Disseminated fusariosis is a difficult to treat fungal infection with an overall mortality ranging between 50% and 80% mostly due to uncontrolled hematologic malignant disease, prolonged neutropenia and the exposition to corticosteroids [19, 37]. Indeed, during a recent outbreak among children with cancer, fungemia and deep-seated infections due to Fusarium the mortality rate was 50% [20].

In contrast, in the present series, and as documented by previous reports of catheter related fusariosis [21, 33], we observed a complete clinical recovery of all patients after removal of the intravascular catheter and initiation of appropriate antifungal therapy. The good outcome documented with our patients may be explained also because there was no neutropenia or exposition to corticosteroids at the time they developed fusariosis.

F. oxysporum was the etiologic agent responsible for all fungemias documented in the present outbreak. This finding is in accordance with previous reports where seven out ten cases of Fusarium spp. fungemias and intravascular catheter related infections were due non-solani Fusarium species [21, 23, 33,34,35,36, 38].

Measures taken to control the outbreak were lowering the level of humidity in the CVC storage room and the implementation of a multidisciplinary quality-improvement intervention, including a central line insertion care bundle, consisting of hand hygiene, maximal sterile barrier use upon insertion and use of chlorhexidine skin disinfection.
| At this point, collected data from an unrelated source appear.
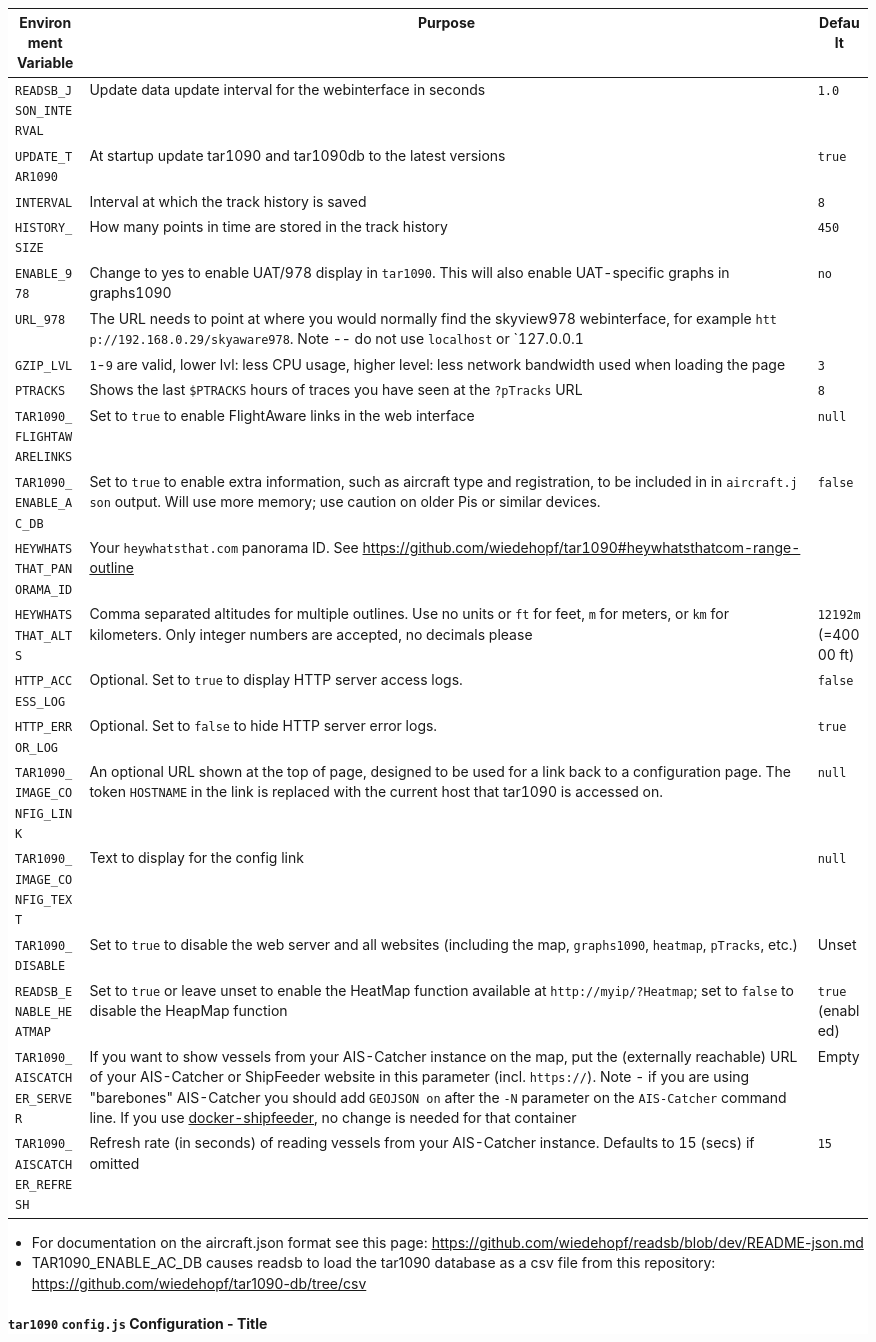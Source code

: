 | Environment Variable       | Purpose                                                                                                                                                                                            | Default              |
| -------------------------- | -------------------------------------------------------------------------------------------------------------------------------------------------------------------------------------------------- | -------------------- |
| `READSB_JSON_INTERVAL`     | Update data update interval for the webinterface in seconds                                                                                                                                        | `1.0`                |
| `UPDATE_TAR1090`           | At startup update tar1090 and tar1090db to the latest versions                                                                                                                                     | `true`               |
| `INTERVAL`                 | Interval at which the track history is saved                                                                                                                                                       | `8`                  |
| `HISTORY_SIZE`             | How many points in time are stored in the track history                                                                                                                                            | `450`                |
| `ENABLE_978`               | Change to yes to enable UAT/978 display in `tar1090`. This will also enable UAT-specific graphs in graphs1090                                                                                      | `no`                 |
| `URL_978`                  | The URL needs to point at where you would normally find the skyview978 webinterface, for example `http://192.168.0.29/skyaware978`. Note -- do not use `localhost` or `127.0.0.1                   |                      |
| `GZIP_LVL`                 | `1`-`9` are valid, lower lvl: less CPU usage, higher level: less network bandwidth used when loading the page                                                                                      | `3`                  |
| `PTRACKS`                  | Shows the last `$PTRACKS` hours of traces you have seen at the `?pTracks` URL                                                                                                                      | `8`                  |
| `TAR1090_FLIGHTAWARELINKS` | Set to `true` to enable FlightAware links in the web interface                                                                                                                                     | `null`               |
| `TAR1090_ENABLE_AC_DB`     | Set to `true` to enable extra information, such as aircraft type and registration, to be included in in `aircraft.json` output. Will use more memory; use caution on older Pis or similar devices. | `false`              |
| `HEYWHATSTHAT_PANORAMA_ID` | Your `heywhatsthat.com` panorama ID. See <https://github.com/wiedehopf/tar1090#heywhatsthatcom-range-outline>                                                                                      |                      |
| `HEYWHATSTHAT_ALTS`        | Comma separated altitudes for multiple outlines. Use no units or `ft` for feet, `m` for meters, or `km` for kilometers. Only integer numbers are accepted, no decimals please                      | `12192m` (=40000 ft) |
| `HTTP_ACCESS_LOG`          | Optional. Set to `true` to display HTTP server access logs.                                                                                                                                        | `false`              |
| `HTTP_ERROR_LOG`           | Optional. Set to `false` to hide HTTP server error logs.                                                                                                                                           | `true`               |
| `TAR1090_IMAGE_CONFIG_LINK` | An optional URL shown at the top of page, designed to be used for a link back to a configuration page. The token `HOSTNAME` in the link is replaced with the current host that tar1090 is accessed on. | `null`                       |
| `TAR1090_IMAGE_CONFIG_TEXT` | Text to display for the config link                                                                                                                                                                    | `null`                       |
| `TAR1090_DISABLE`           | Set to `true` to disable the web server and all websites (including the map, `graphs1090`, `heatmap`, `pTracks`, etc.)                                                                                 | Unset                        |
| `READSB_ENABLE_HEATMAP`    | Set to `true` or leave unset to enable the HeatMap function available at `http://myip/?Heatmap`; set to `false` to disable the HeapMap function | `true` (enabled) |
| `TAR1090_AISCATCHER_SERVER` | If you want to show vessels from your AIS-Catcher instance on the map, put the (externally reachable) URL of your AIS-Catcher or ShipFeeder website in this parameter (incl. `https://`). Note - if you are using "barebones" AIS-Catcher you should add `GEOJSON on` after the `-N` parameter on the `AIS-Catcher` command line. If you use [docker-shipfeeder](https://github.com/sdr-enthusiasts/docker-shipfeeder), no change is needed for that container | Empty |
| `TAR1090_AISCATCHER_REFRESH` | Refresh rate (in seconds) of reading vessels from your AIS-Catcher instance. Defaults to 15 (secs) if omitted | `15` |

- For documentation on the aircraft.json format see this page: <https://github.com/wiedehopf/readsb/blob/dev/README-json.md>
- TAR1090_ENABLE_AC_DB causes readsb to load the tar1090 database as a csv file from this repository: <https://github.com/wiedehopf/tar1090-db/tree/csv>

#### `tar1090` `config.js` Configuration - Title
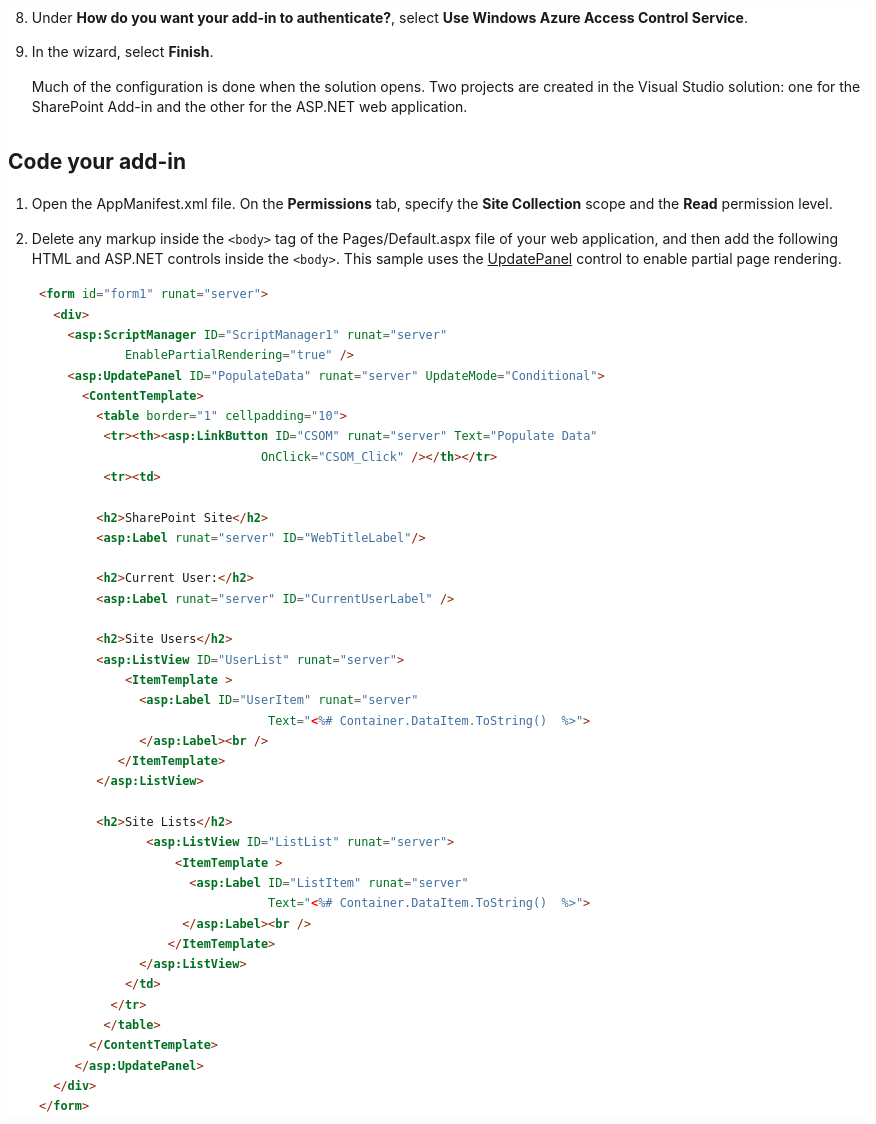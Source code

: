 8. Under **How do you want your add-in to authenticate?**, select **Use Windows Azure Access Control Service**.

9. In the wizard, select **Finish**.
    
   Much of the configuration is done when the solution opens. Two projects are created in the Visual Studio solution: one for the SharePoint Add-in and the other for the ASP.NET web application.

## Code your add-in
<a name="Code"> </a>

1. Open the AppManifest.xml file. On the **Permissions** tab, specify the **Site Collection** scope and the **Read** permission level.

2. Delete any markup inside the `<body>` tag of the Pages/Default.aspx file of your web application, and then add the following HTML and ASP.NET controls inside the `<body>`. This sample uses the [UpdatePanel](http://msdn2.microsoft.com/EN-US/library/bb359258) control to enable partial page rendering.
    
    ```HTML
     <form id="form1" runat="server">
       <div>
         <asp:ScriptManager ID="ScriptManager1" runat="server"
                 EnablePartialRendering="true" />
         <asp:UpdatePanel ID="PopulateData" runat="server" UpdateMode="Conditional">
           <ContentTemplate>      
             <table border="1" cellpadding="10">
              <tr><th><asp:LinkButton ID="CSOM" runat="server" Text="Populate Data" 
                                    OnClick="CSOM_Click" /></th></tr>
              <tr><td>

             <h2>SharePoint Site</h2>
             <asp:Label runat="server" ID="WebTitleLabel"/>

             <h2>Current User:</h2>
             <asp:Label runat="server" ID="CurrentUserLabel" />

             <h2>Site Users</h2>
             <asp:ListView ID="UserList" runat="server">     
                 <ItemTemplate >
                   <asp:Label ID="UserItem" runat="server" 
                                     Text="<%# Container.DataItem.ToString()  %>">
                   </asp:Label><br />
                </ItemTemplate>
             </asp:ListView>

             <h2>Site Lists</h2>
                    <asp:ListView ID="ListList" runat="server">
                        <ItemTemplate >
                          <asp:Label ID="ListItem" runat="server" 
                                     Text="<%# Container.DataItem.ToString()  %>">
                         </asp:Label><br />
                       </ItemTemplate>
                   </asp:ListView>
                 </td>              
               </tr>
              </table>
            </ContentTemplate>
          </asp:UpdatePanel>
       </div>
     </form>
    ```
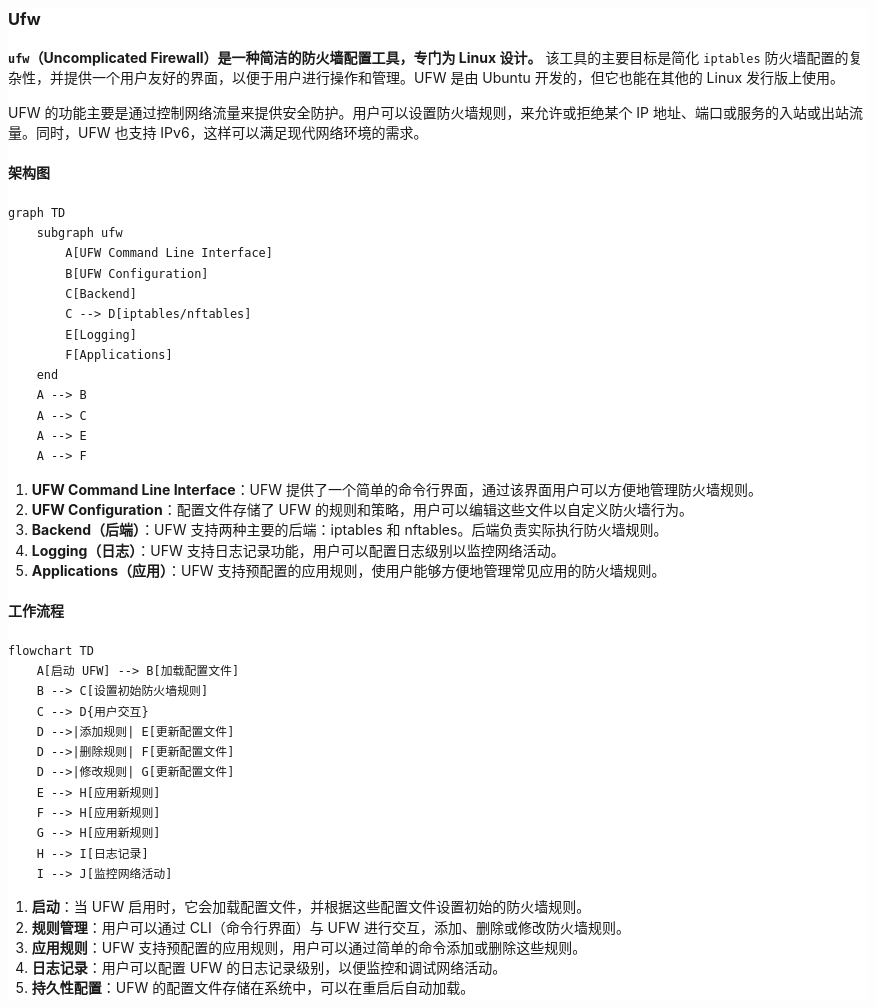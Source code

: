 ### Ufw

**`ufw`（Uncomplicated Firewall）是一种简洁的防火墙配置工具，专门为 Linux 设计。** 该工具的主要目标是简化 `iptables` 防火墙配置的复杂性，并提供一个用户友好的界面，以便于用户进行操作和管理。UFW 是由 Ubuntu 开发的，但它也能在其他的 Linux 发行版上使用。

UFW 的功能主要是通过控制网络流量来提供安全防护。用户可以设置防火墙规则，来允许或拒绝某个 IP 地址、端口或服务的入站或出站流量。同时，UFW 也支持 IPv6，这样可以满足现代网络环境的需求。

#### 架构图

```mermaid
graph TD
    subgraph ufw
        A[UFW Command Line Interface]
        B[UFW Configuration]
        C[Backend]
        C --> D[iptables/nftables]
        E[Logging]
        F[Applications]
    end
    A --> B
    A --> C
    A --> E
    A --> F
```

1. **UFW Command Line Interface**：UFW 提供了一个简单的命令行界面，通过该界面用户可以方便地管理防火墙规则。
2. **UFW Configuration**：配置文件存储了 UFW 的规则和策略，用户可以编辑这些文件以自定义防火墙行为。
3. **Backend（后端）**：UFW 支持两种主要的后端：iptables 和 nftables。后端负责实际执行防火墙规则。
4. **Logging（日志）**：UFW 支持日志记录功能，用户可以配置日志级别以监控网络活动。
5. **Applications（应用）**：UFW 支持预配置的应用规则，使用户能够方便地管理常见应用的防火墙规则。

#### 工作流程

```mermaid
flowchart TD
    A[启动 UFW] --> B[加载配置文件]
    B --> C[设置初始防火墙规则]
    C --> D{用户交互}
    D -->|添加规则| E[更新配置文件]
    D -->|删除规则| F[更新配置文件]
    D -->|修改规则| G[更新配置文件]
    E --> H[应用新规则]
    F --> H[应用新规则]
    G --> H[应用新规则]
    H --> I[日志记录]
    I --> J[监控网络活动]
```

1. **启动**：当 UFW 启用时，它会加载配置文件，并根据这些配置文件设置初始的防火墙规则。
2. **规则管理**：用户可以通过 CLI（命令行界面）与 UFW 进行交互，添加、删除或修改防火墙规则。
3. **应用规则**：UFW 支持预配置的应用规则，用户可以通过简单的命令添加或删除这些规则。
4. **日志记录**：用户可以配置 UFW 的日志记录级别，以便监控和调试网络活动。
5. **持久性配置**：UFW 的配置文件存储在系统中，可以在重启后自动加载。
After the introduction of these actions, no further cases were noted.

In conclusion, Fusarium fungemia may be acquired by intravascular catheter colonization without any further deep-seated infections. In case of Fusarium outbreaks, especially involving non-F. solani species, clinicians should be aware that contamination of central venous catheter may be the potential source of infection.

Conclusions

We described 7 episodes of Fusarium oxysporum fungemia where we presented strong clinical and laboratorial documentation supporting the hypothesis that the portal of entry for all cases of fusariosis was the intravascular central catheter. In case of Fusarium outbreaks, especially involving non-F. solani species, clinicians should be aware that contamination of central venous catheter may be a potential source. Finally, we added information suggesting that the clinical outcome of catheter related fungemia due to Fusarium may be favorable in patients without neutropenia who were submitted to prompt CVC removal and early initiation of antifungal therapy.